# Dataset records

==*==

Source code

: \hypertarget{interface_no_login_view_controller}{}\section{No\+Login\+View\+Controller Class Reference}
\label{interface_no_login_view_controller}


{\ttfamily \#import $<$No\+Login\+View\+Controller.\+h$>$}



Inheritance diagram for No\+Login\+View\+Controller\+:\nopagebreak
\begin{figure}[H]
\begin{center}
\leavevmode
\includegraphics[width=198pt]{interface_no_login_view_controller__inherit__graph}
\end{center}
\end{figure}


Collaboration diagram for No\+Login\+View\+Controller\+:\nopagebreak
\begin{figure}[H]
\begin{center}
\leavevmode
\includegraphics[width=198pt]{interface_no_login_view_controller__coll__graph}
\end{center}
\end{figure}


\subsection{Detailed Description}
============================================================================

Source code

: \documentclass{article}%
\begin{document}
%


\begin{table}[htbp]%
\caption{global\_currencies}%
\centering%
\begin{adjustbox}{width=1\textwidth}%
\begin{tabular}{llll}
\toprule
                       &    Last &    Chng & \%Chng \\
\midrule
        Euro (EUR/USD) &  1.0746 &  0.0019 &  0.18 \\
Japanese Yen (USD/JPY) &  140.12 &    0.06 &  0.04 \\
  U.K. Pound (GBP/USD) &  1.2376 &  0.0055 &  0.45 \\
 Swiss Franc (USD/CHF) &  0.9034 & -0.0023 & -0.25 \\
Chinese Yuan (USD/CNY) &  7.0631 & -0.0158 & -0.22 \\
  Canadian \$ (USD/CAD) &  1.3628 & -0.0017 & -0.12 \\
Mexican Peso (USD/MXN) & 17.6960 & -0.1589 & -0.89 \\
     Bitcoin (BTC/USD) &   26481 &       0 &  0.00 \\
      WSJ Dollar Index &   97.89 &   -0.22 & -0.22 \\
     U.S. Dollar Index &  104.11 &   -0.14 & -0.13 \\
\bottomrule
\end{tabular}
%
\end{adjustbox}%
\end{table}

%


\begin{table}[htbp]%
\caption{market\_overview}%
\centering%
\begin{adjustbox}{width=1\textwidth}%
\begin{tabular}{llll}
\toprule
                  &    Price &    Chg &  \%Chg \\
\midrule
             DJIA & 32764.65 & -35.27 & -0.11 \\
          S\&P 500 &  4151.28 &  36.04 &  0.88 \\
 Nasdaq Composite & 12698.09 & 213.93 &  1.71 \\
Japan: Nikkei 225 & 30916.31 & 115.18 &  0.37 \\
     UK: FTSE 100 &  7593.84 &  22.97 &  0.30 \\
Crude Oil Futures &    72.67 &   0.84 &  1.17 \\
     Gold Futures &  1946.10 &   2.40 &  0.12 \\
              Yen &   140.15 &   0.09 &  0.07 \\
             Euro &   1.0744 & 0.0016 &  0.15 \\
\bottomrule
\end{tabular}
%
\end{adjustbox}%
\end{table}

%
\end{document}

==*==

The answer is the full set of records, printed exactly as given.

# Your solution
Source code

: \hypertarget{interface_no_login_view_controller}{}\section{No\+Login\+View\+Controller Class Reference}
\label{interface_no_login_view_controller}


{\ttfamily \#import $<$No\+Login\+View\+Controller.\+h$>$}



Inheritance diagram for No\+Login\+View\+Controller\+:\nopagebreak
\begin{figure}[H]
\begin{center}
\leavevmode
\includegraphics[width=198pt]{interface_no_login_view_controller__inherit__graph}
\end{center}
\end{figure}


Collaboration diagram for No\+Login\+View\+Controller\+:\nopagebreak
\begin{figure}[H]
\begin{center}
\leavevmode
\includegraphics[width=198pt]{interface_no_login_view_controller__coll__graph}
\end{center}
\end{figure}


\subsection{Detailed Description}
============================================================================

Source code

: \documentclass{article}%
\begin{document}
%


\begin{table}[htbp]%
\caption{global\_currencies}%
\centering%
\begin{adjustbox}{width=1\textwidth}%
\begin{tabular}{llll}
\toprule
                       &    Last &    Chng & \%Chng \\
\midrule
        Euro (EUR/USD) &  1.0746 &  0.0019 &  0.18 \\
Japanese Yen (USD/JPY) &  140.12 &    0.06 &  0.04 \\
  U.K. Pound (GBP/USD) &  1.2376 &  0.0055 &  0.45 \\
 Swiss Franc (USD/CHF) &  0.9034 & -0.0023 & -0.25 \\
Chinese Yuan (USD/CNY) &  7.0631 & -0.0158 & -0.22 \\
  Canadian \$ (USD/CAD) &  1.3628 & -0.0017 & -0.12 \\
Mexican Peso (USD/MXN) & 17.6960 & -0.1589 & -0.89 \\
     Bitcoin (BTC/USD) &   26481 &       0 &  0.00 \\
      WSJ Dollar Index &   97.89 &   -0.22 & -0.22 \\
     U.S. Dollar Index &  104.11 &   -0.14 & -0.13 \\
\bottomrule
\end{tabular}
%
\end{adjustbox}%
\end{table}

%


\begin{table}[htbp]%
\caption{market\_overview}%
\centering%
\begin{adjustbox}{width=1\textwidth}%
\begin{tabular}{llll}
\toprule
                  &    Price &    Chg &  \%Chg \\
\midrule
             DJIA & 32764.65 & -35.27 & -0.11 \\
          S\&P 500 &  4151.28 &  36.04 &  0.88 \\
 Nasdaq Composite & 12698.09 & 213.93 &  1.71 \\
Japan: Nikkei 225 & 30916.31 & 115.18 &  0.37 \\
     UK: FTSE 100 &  7593.84 &  22.97 &  0.30 \\
Crude Oil Futures &    72.67 &   0.84 &  1.17 \\
     Gold Futures &  1946.10 &   2.40 &  0.12 \\
              Yen &   140.15 &   0.09 &  0.07 \\
             Euro &   1.0744 & 0.0016 &  0.15 \\
\bottomrule
\end{tabular}
%
\end{adjustbox}%
\end{table}

%
\end{document}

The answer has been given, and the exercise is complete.